API: I think the plumbing or general architecture is a bit more high
level and important to think about before you start working out API
details. Maybe thats just me. I think once we figure out what kinds of
features we want, then we start talking API. But most of the time its
fairly obvious is an architecture is going to support a particular
feature well, so I don't see the harm in discussing architectures before
we work out details.

how uri's look: since there even seems to be RFC's regarding this issue,
it would probably be wise to stick to the protocol:// type URI's

backend chaining: I would delegate this functionality to the vfs server.
Hopefully the client side wouldn't have to worry too much about how
exactly to set up various chains.
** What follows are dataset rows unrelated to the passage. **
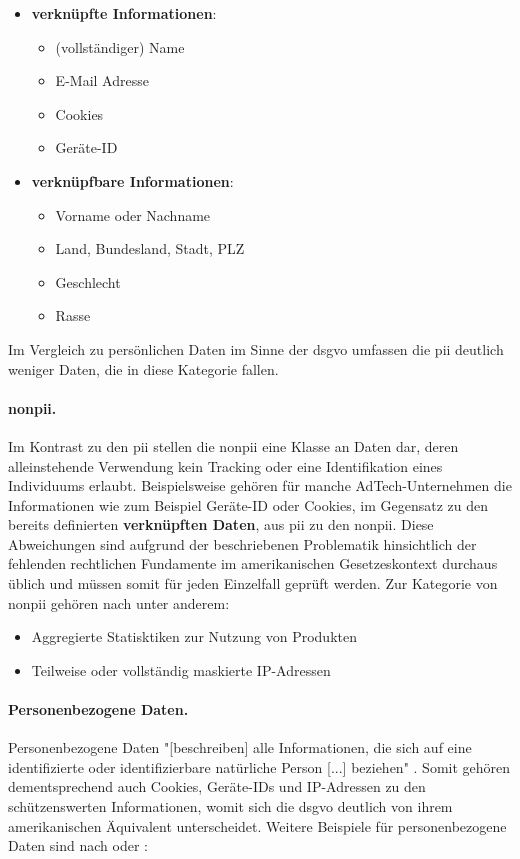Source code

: \begin{itemize}
	\item \textbf{verknüpfte Informationen}:
		\begin{itemize}
			\item (vollständiger) Name
			\item E-Mail Adresse
			\item Cookies
			\item Geräte-ID
		\end{itemize}
	\item \textbf{verknüpfbare Informationen}:
		\begin{itemize}
			\item Vorname oder Nachname
			\item Land, Bundesland, Stadt, PLZ
			\item Geschlecht
			\item Rasse
		\end{itemize}
\end{itemize}

\noindent Im Vergleich zu persönlichen Daten im Sinne der \ac{dsgvo} umfassen die \acs{pii} deutlich weniger Daten, die in diese Kategorie fallen.

\paragraph{\acf{nonpii}.}
\label{sec:Grundlagen:para:Non Personal Identifiable Information}
Im Kontrast zu den \ac{pii} stellen die \ac{nonpii} eine Klasse an Daten dar, deren alleinstehende Verwendung kein Tracking oder eine Identifikation eines Individuums erlaubt. Beispielsweise gehören für manche AdTech-Unternehmen die Informationen wie zum Beispiel Geräte-ID oder Cookies, im Gegensatz zu den bereits definierten \textbf{verknüpften Daten}, aus \ac{pii} zu den \ac{nonpii}. Diese Abweichungen sind aufgrund der beschriebenen Problematik hinsichtlich der fehlenden rechtlichen Fundamente im amerikanischen Gesetzeskontext durchaus üblich und müssen somit für jeden Einzelfall geprüft werden. Zur Kategorie von \ac{nonpii} gehören nach \cite{Matuszewska2021} unter anderem:

\begin{itemize}
	\item Aggregierte Statisktiken zur Nutzung von Produkten
	\item Teilweise oder vollständig maskierte IP-Adressen
\end{itemize} 

\paragraph{Personenbezogene Daten.}
\label{sec:Grundlagen:para:Personenbezogene Daten}
Personenbezogene Daten "[beschreiben] alle Informationen, die sich auf eine identifizierte oder identifizierbare natürliche Person [...] beziehen" \cite{DSGVOArt4}. Somit gehören dementsprechend auch Cookies, Geräte-IDs und IP-Adressen zu den schützenswerten Informationen, womit sich die \ac{dsgvo} deutlich von ihrem amerikanischen Äquivalent unterscheidet. Weitere Beispiele für personenbezogene Daten sind nach \cite{Matuszewska2021} oder \cite{DSGVOPerDa}:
It should just worry about URI's,
and whether they represent something that is a file, or a directory,
or maybe even both.

filename-encoding: I didn't address this at all. It would seem to me like
the practical thing to do would be to make all transactions based on
unicode.. but perhaps a local filesystem backend could tell if it was
supposed to be writing files in some other encoding, it would do the
appropriate translation. Or perhaps, each backend could have some
method to ask which encodings it can support, and the vfs server
would contain the necessary intelligence in dealing with filenames.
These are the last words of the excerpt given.